Wind and rain is no friend to the kayak. These are obstacles that can turn your excursion to hell. If you are paddling in the ocean, knowing the tides can make all the difference. Instead of paddling in place, time it right and you’ll paddle with the tides and save lots of energy.
Emergency situations do occur while sea kayaking and many who have been careless have lost their lives. Many are swept away in currents and taken out to sea. Some attempt to tackle a stretch of water that is too long or too rough for them to handle…the There are a few safety precautions to take that will help save your life in an emergency situation. First, always kayak with a friend or in a group. Second, let someone on the shore know where you will be paddling and the approximate time you will be back.

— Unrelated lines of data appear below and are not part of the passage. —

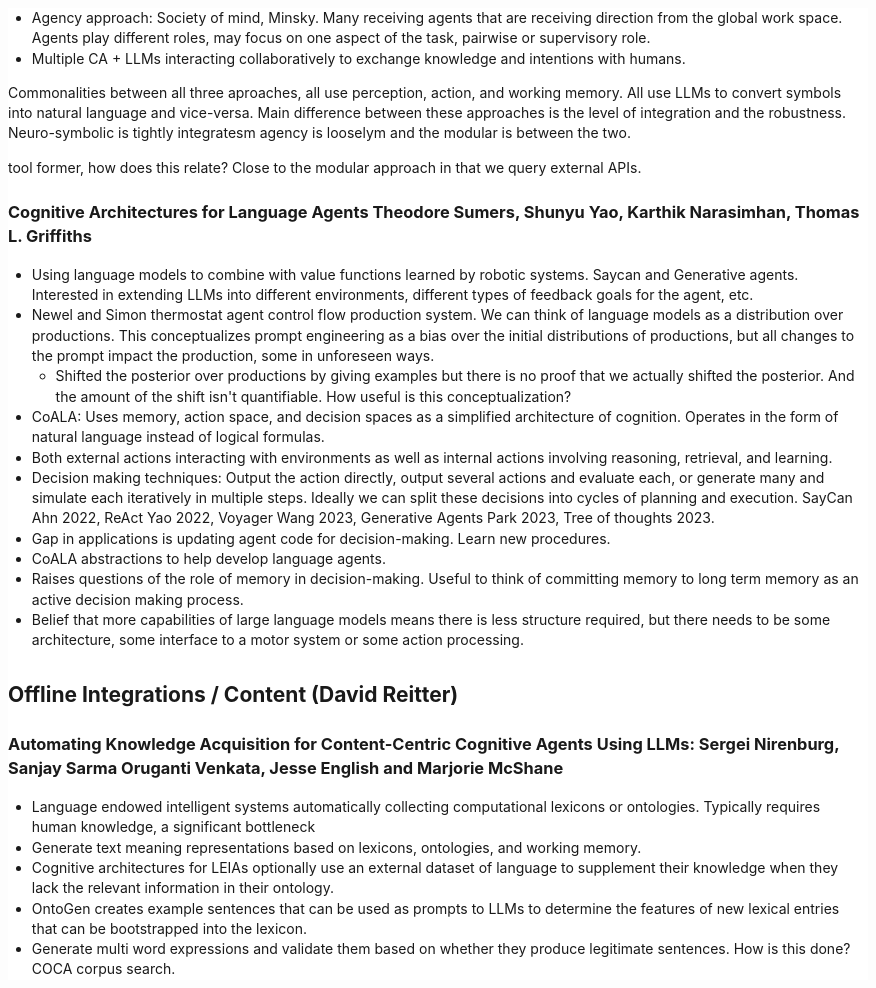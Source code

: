  - Agency approach: Society of mind, Minsky. Many receiving agents that are receiving direction from the global work space. Agents play different roles, may focus on one aspect of the task, pairwise or supervisory role. 
 - Multiple CA + LLMs interacting collaboratively to exchange knowledge and intentions with humans. 

Commonalities between all three aproaches, all use perception, action, and working memory. All use LLMs to convert symbols into natural language and vice-versa. Main difference between these approaches is the level of integration and the robustness. Neuro-symbolic is tightly integratesm agency is looselym and the modular is between the two.  

tool former, how does this relate? Close to the modular approach in that we query external APIs. 

### Cognitive Architectures for Language Agents Theodore Sumers, Shunyu Yao,  Karthik Narasimhan, Thomas L. Griffiths

 - Using language models to combine with value functions learned by robotic systems. Saycan and Generative agents. Interested in extending LLMs into different environments, different types of feedback goals for the agent, etc. 
 - Newel and Simon thermostat agent control flow production system. We can think of language models as a distribution over productions. This conceptualizes prompt engineering as a bias over the initial distributions of productions, but all changes to the prompt impact the production, some in unforeseen ways. 
	 - Shifted the posterior over productions by giving examples but there is no proof that we actually shifted the posterior. And the amount of the shift isn't quantifiable. How useful is this conceptualization? 
 - CoALA: Uses memory, action space, and decision spaces as a simplified architecture of cognition. Operates in the form of natural language instead of logical formulas. 
 - Both external actions interacting with environments as well as internal actions involving reasoning, retrieval, and learning. 
 - Decision making techniques: Output the action directly, output several actions and evaluate each, or generate many and simulate each iteratively in multiple steps. Ideally we can split these decisions into cycles of planning and execution. 
SayCan Ahn 2022, ReAct Yao 2022, Voyager Wang 2023, Generative Agents Park 2023, Tree of thoughts 2023. 
- Gap in applications is updating agent code for decision-making. Learn new procedures. 
- CoALA abstractions to help develop language agents. 
- Raises questions of the role of memory in decision-making. Useful to think of committing memory to long term memory as an active decision making process. 
- Belief that more capabilities of large language models means there is less structure required, but there needs to be some architecture, some interface to a motor system or some action processing. 

## **Offline Integrations / Content** (David Reitter)

### Automating Knowledge Acquisition for Content-Centric Cognitive Agents Using LLMs: Sergei Nirenburg, Sanjay Sarma Oruganti Venkata, Jesse English and Marjorie McShane
- Language endowed intelligent systems automatically collecting computational lexicons or ontologies. Typically requires human knowledge, a significant bottleneck 
- Generate text meaning representations based on lexicons, ontologies, and working memory. 
- Cognitive architectures for LEIAs optionally use an external dataset of language to supplement their knowledge when they lack the relevant information in their ontology. 
- OntoGen creates example sentences that can be used as prompts to LLMs to determine the features of new lexical entries that can be bootstrapped into the lexicon. 
- Generate multi word expressions and validate them based on whether they produce legitimate sentences. How is this done? COCA corpus search. 
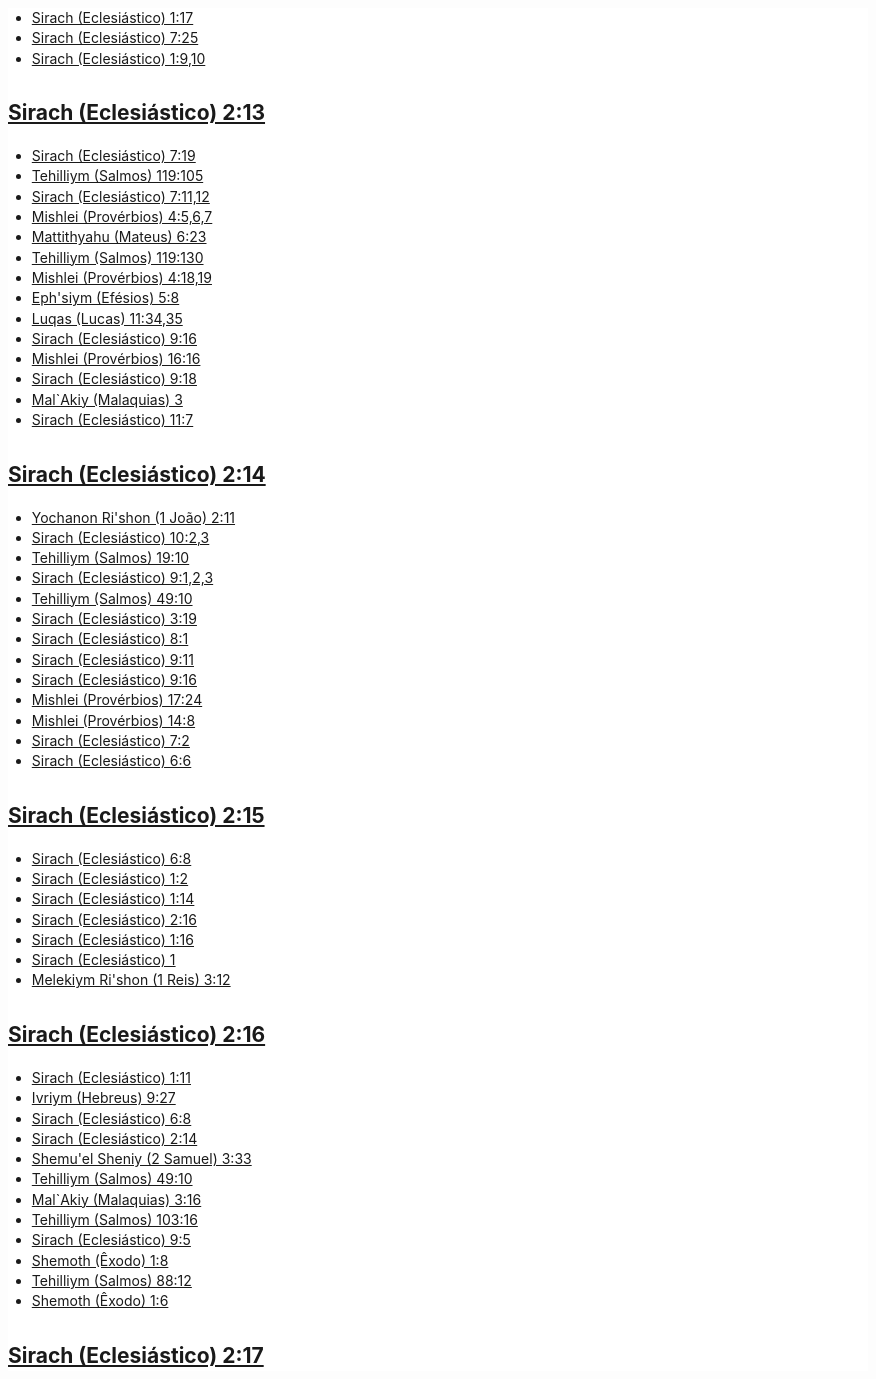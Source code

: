 - [Sirach (Eclesiástico) 1:17](https://bible.ozzuu.com/pt_yah/Sir/1#17)
- [Sirach (Eclesiástico) 7:25](https://bible.ozzuu.com/pt_yah/Sir/7#25)
- [Sirach (Eclesiástico) 1:9,10](https://bible.ozzuu.com/pt_yah/Sir/1#9)
<h2 id="13"><a href="https://bible.ozzuu.com/pt_yah/Sir/2#13" target="_blank">Sirach (Eclesiástico) 2:13</a></h2>

- [Sirach (Eclesiástico) 7:19](https://bible.ozzuu.com/pt_yah/Sir/7#19)
- [Tehilliym (Salmos) 119:105](https://bible.ozzuu.com/pt_yah/Psa/119#105)
- [Sirach (Eclesiástico) 7:11,12](https://bible.ozzuu.com/pt_yah/Sir/7#11)
- [Mishlei (Provérbios) 4:5,6,7](https://bible.ozzuu.com/pt_yah/Pro/4#5)
- [Mattithyahu (Mateus) 6:23](https://bible.ozzuu.com/pt_yah/Mat/6#23)
- [Tehilliym (Salmos) 119:130](https://bible.ozzuu.com/pt_yah/Psa/119#130)
- [Mishlei (Provérbios) 4:18,19](https://bible.ozzuu.com/pt_yah/Pro/4#18)
- [Eph'siym (Efésios) 5:8](https://bible.ozzuu.com/pt_yah/Eph/5#8)
- [Luqas (Lucas) 11:34,35](https://bible.ozzuu.com/pt_yah/Luk/11#34)
- [Sirach (Eclesiástico) 9:16](https://bible.ozzuu.com/pt_yah/Sir/9#16)
- [Mishlei (Provérbios) 16:16](https://bible.ozzuu.com/pt_yah/Pro/16#16)
- [Sirach (Eclesiástico) 9:18](https://bible.ozzuu.com/pt_yah/Sir/9#18)
- [Mal`Akiy (Malaquias) 3](https://bible.ozzuu.com/pt_yah/Mal/3)
- [Sirach (Eclesiástico) 11:7](https://bible.ozzuu.com/pt_yah/Sir/11#7)
<h2 id="14"><a href="https://bible.ozzuu.com/pt_yah/Sir/2#14" target="_blank">Sirach (Eclesiástico) 2:14</a></h2>

- [Yochanon Ri'shon (1 João) 2:11](https://bible.ozzuu.com/pt_yah/1Jo/2#11)
- [Sirach (Eclesiástico) 10:2,3](https://bible.ozzuu.com/pt_yah/Sir/10#2)
- [Tehilliym (Salmos) 19:10](https://bible.ozzuu.com/pt_yah/Psa/19#10)
- [Sirach (Eclesiástico) 9:1,2,3](https://bible.ozzuu.com/pt_yah/Sir/9#1)
- [Tehilliym (Salmos) 49:10](https://bible.ozzuu.com/pt_yah/Psa/49#10)
- [Sirach (Eclesiástico) 3:19](https://bible.ozzuu.com/pt_yah/Sir/3#19)
- [Sirach (Eclesiástico) 8:1](https://bible.ozzuu.com/pt_yah/Sir/8#1)
- [Sirach (Eclesiástico) 9:11](https://bible.ozzuu.com/pt_yah/Sir/9#11)
- [Sirach (Eclesiástico) 9:16](https://bible.ozzuu.com/pt_yah/Sir/9#16)
- [Mishlei (Provérbios) 17:24](https://bible.ozzuu.com/pt_yah/Pro/17#24)
- [Mishlei (Provérbios) 14:8](https://bible.ozzuu.com/pt_yah/Pro/14#8)
- [Sirach (Eclesiástico) 7:2](https://bible.ozzuu.com/pt_yah/Sir/7#2)
- [Sirach (Eclesiástico) 6:6](https://bible.ozzuu.com/pt_yah/Sir/6#6)
<h2 id="15"><a href="https://bible.ozzuu.com/pt_yah/Sir/2#15" target="_blank">Sirach (Eclesiástico) 2:15</a></h2>

- [Sirach (Eclesiástico) 6:8](https://bible.ozzuu.com/pt_yah/Sir/6#8)
- [Sirach (Eclesiástico) 1:2](https://bible.ozzuu.com/pt_yah/Sir/1#2)
- [Sirach (Eclesiástico) 1:14](https://bible.ozzuu.com/pt_yah/Sir/1#14)
- [Sirach (Eclesiástico) 2:16](https://bible.ozzuu.com/pt_yah/Sir/2#16)
- [Sirach (Eclesiástico) 1:16](https://bible.ozzuu.com/pt_yah/Sir/1#16)
- [Sirach (Eclesiástico) 1](https://bible.ozzuu.com/pt_yah/Sir/1)
- [Melekiym Ri'shon (1 Reis) 3:12](https://bible.ozzuu.com/pt_yah/1Ki/3#12)
<h2 id="16"><a href="https://bible.ozzuu.com/pt_yah/Sir/2#16" target="_blank">Sirach (Eclesiástico) 2:16</a></h2>

- [Sirach (Eclesiástico) 1:11](https://bible.ozzuu.com/pt_yah/Sir/1#11)
- [Ivriym (Hebreus) 9:27](https://bible.ozzuu.com/pt_yah/Heb/9#27)
- [Sirach (Eclesiástico) 6:8](https://bible.ozzuu.com/pt_yah/Sir/6#8)
- [Sirach (Eclesiástico) 2:14](https://bible.ozzuu.com/pt_yah/Sir/2#14)
- [Shemu'el Sheniy (2 Samuel) 3:33](https://bible.ozzuu.com/pt_yah/2Sm/3#33)
- [Tehilliym (Salmos) 49:10](https://bible.ozzuu.com/pt_yah/Psa/49#10)
- [Mal`Akiy (Malaquias) 3:16](https://bible.ozzuu.com/pt_yah/Mal/3#16)
- [Tehilliym (Salmos) 103:16](https://bible.ozzuu.com/pt_yah/Psa/103#16)
- [Sirach (Eclesiástico) 9:5](https://bible.ozzuu.com/pt_yah/Sir/9#5)
- [Shemoth (Êxodo) 1:8](https://bible.ozzuu.com/pt_yah/Exo/1#8)
- [Tehilliym (Salmos) 88:12](https://bible.ozzuu.com/pt_yah/Psa/88#12)
- [Shemoth (Êxodo) 1:6](https://bible.ozzuu.com/pt_yah/Exo/1#6)
<h2 id="17"><a href="https://bible.ozzuu.com/pt_yah/Sir/2#17" target="_blank">Sirach (Eclesiástico) 2:17</a></h2>
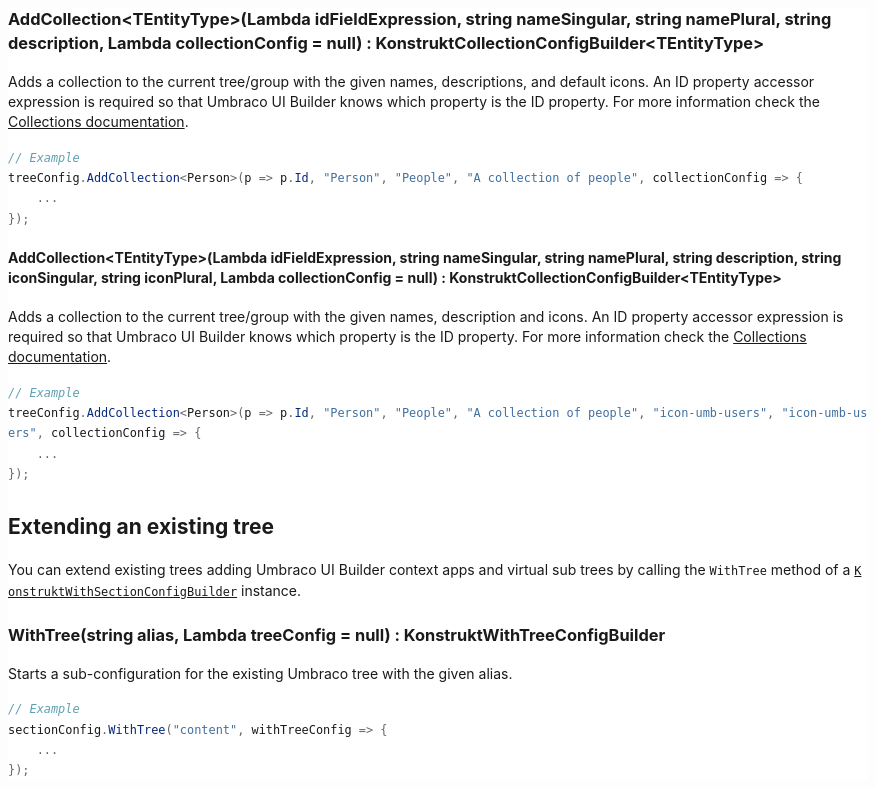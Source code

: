 ### **AddCollection&lt;TEntityType&gt;(Lambda idFieldExpression, string nameSingular, string namePlural, string description, Lambda collectionConfig = null) : KonstruktCollectionConfigBuilder&lt;TEntityType&gt;**

Adds a collection to the current tree/group with the given names, descriptions, and default icons. An ID property accessor expression is required so that Umbraco UI Builder knows which property is the ID property. For more information check the [Collections documentation](../collections/overview.md).

```csharp
// Example
treeConfig.AddCollection<Person>(p => p.Id, "Person", "People", "A collection of people", collectionConfig => {
    ...
});
```

#### **AddCollection&lt;TEntityType&gt;(Lambda idFieldExpression, string nameSingular, string namePlural, string description, string iconSingular, string iconPlural, Lambda collectionConfig = null) : KonstruktCollectionConfigBuilder&lt;TEntityType&gt;**

Adds a collection to the current tree/group with the given names, description and icons. An ID property accessor expression is required so that Umbraco UI Builder knows which property is the ID property. For more information check the [Collections documentation](../collections/overview.md).

```csharp
// Example
treeConfig.AddCollection<Person>(p => p.Id, "Person", "People", "A collection of people", "icon-umb-users", "icon-umb-users", collectionConfig => {
    ...
});
```

## Extending an existing tree

You can extend existing trees adding Umbraco UI Builder context apps and virtual sub trees by calling the `WithTree` method of a [`KonstruktWithSectionConfigBuilder`](sections.md#extending-an-existing-section) instance.

### **WithTree(string alias, Lambda treeConfig = null) : KonstruktWithTreeConfigBuilder**

Starts a sub-configuration for the existing Umbraco tree with the given alias.

```csharp
// Example
sectionConfig.WithTree("content", withTreeConfig => {
    ...
});
```
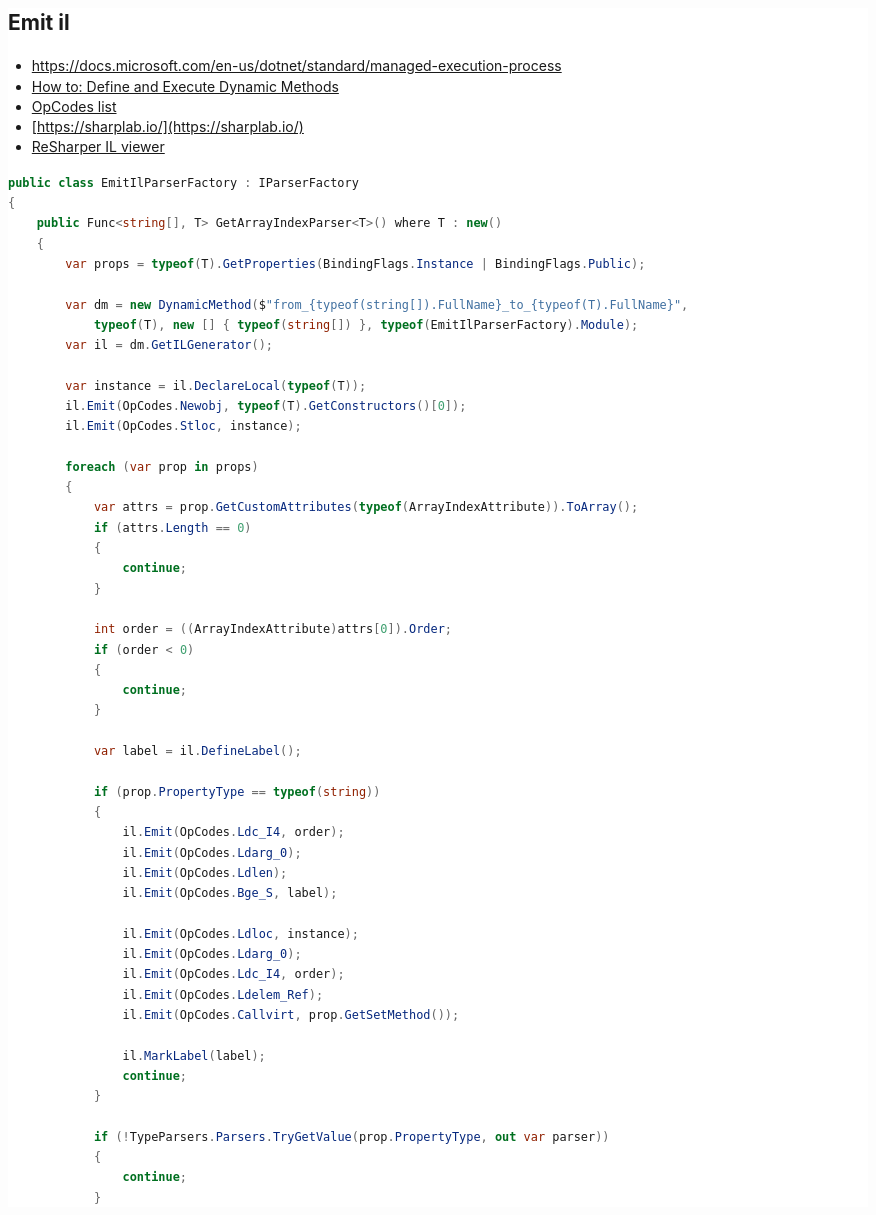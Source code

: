 ## Emit il

- https://docs.microsoft.com/en-us/dotnet/standard/managed-execution-process
- [How to: Define and Execute Dynamic Methods](https://docs.microsoft.com/en-us/dotnet/framework/reflection-and-codedom/how-to-define-and-execute-dynamic-methods)
- [OpCodes list](https://docs.microsoft.com/en-us/dotnet/api/system.reflection.emit.opcodes?view=netcore-3.1#fields)
- [https://sharplab.io/](https://sharplab.io/)
- [ReSharper IL viewer](https://www.jetbrains.com/help/resharper/Viewing_Intermediate_Language.html)

```c#
public class EmitIlParserFactory : IParserFactory
{
    public Func<string[], T> GetArrayIndexParser<T>() where T : new()
    {
        var props = typeof(T).GetProperties(BindingFlags.Instance | BindingFlags.Public);

        var dm = new DynamicMethod($"from_{typeof(string[]).FullName}_to_{typeof(T).FullName}", 
            typeof(T), new [] { typeof(string[]) }, typeof(EmitIlParserFactory).Module);
        var il = dm.GetILGenerator();

        var instance = il.DeclareLocal(typeof(T));
        il.Emit(OpCodes.Newobj, typeof(T).GetConstructors()[0]);
        il.Emit(OpCodes.Stloc, instance);

        foreach (var prop in props)
        {
            var attrs = prop.GetCustomAttributes(typeof(ArrayIndexAttribute)).ToArray();
            if (attrs.Length == 0)
            {
                continue;
            }

            int order = ((ArrayIndexAttribute)attrs[0]).Order;
            if (order < 0)
            {
                continue;
            }

            var label = il.DefineLabel();

            if (prop.PropertyType == typeof(string))
            {
                il.Emit(OpCodes.Ldc_I4, order);
                il.Emit(OpCodes.Ldarg_0);
                il.Emit(OpCodes.Ldlen);
                il.Emit(OpCodes.Bge_S, label);

                il.Emit(OpCodes.Ldloc, instance);
                il.Emit(OpCodes.Ldarg_0);
                il.Emit(OpCodes.Ldc_I4, order);
                il.Emit(OpCodes.Ldelem_Ref);
                il.Emit(OpCodes.Callvirt, prop.GetSetMethod());

                il.MarkLabel(label);
                continue;
            }

            if (!TypeParsers.Parsers.TryGetValue(prop.PropertyType, out var parser))
            {
                continue;
            }

```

A waterproof cell phone or a waterproof container to put a cell phone or communication device is a great safety device. Walkie talkies, which are often waterproof or styled toward rugged and extreme conditions, are another cheap and easy way to contact the police, park rangers, or the coast guard in a dangerous situation.
Food and Water
Even in calm seas kayaking can be strenuous, therefore lots of energy is necessary. Eating foods high in carbohydrates are recommended. Energy bars are an easy snack to keep with you that you can quickly eat if you need immediate fuel. If on an extended trip where you will be doing a lot of camping you will need to bring your own food the same as you would if you were hiking. Waterproof containers designed for kayaks fit snugly with no distraction to your paddling. Plenty of bottled water or a water filtration system of some sort is a necessity as well.
The most important safety feature when kayaking is wearing a life vest. If you fall into the water this will not only keep you afloat, but can help other kayakers or a rescue team to see you. Most local laws actually require kayakers to wear a life vest.
Also, kayaking during storms is a no-no, as is with strong waves. As capable as you may think you are, the natural strength of a wave will carry you and flip you over, which is particularly dangerous if you are in shallow water or near a reef or jagged rocks.
Paddling in polluted waterways is also a concern. The world’s growing pollution problem often affects oceans and lakes, which can cause infections in those in close contact. Often swimming in infected water is prohibited by local bylaws, so always be on the lookout for signs. Be sure to wash and clean all cuts and scrapes immediately after kayaking, including washing your clothes and gear, if you believe you may have paddled through polluted water.
Protected marine reserves do not always allow kayaks to enter and you should know the rules and regulations beforehand or be prepared to face extreme penalties.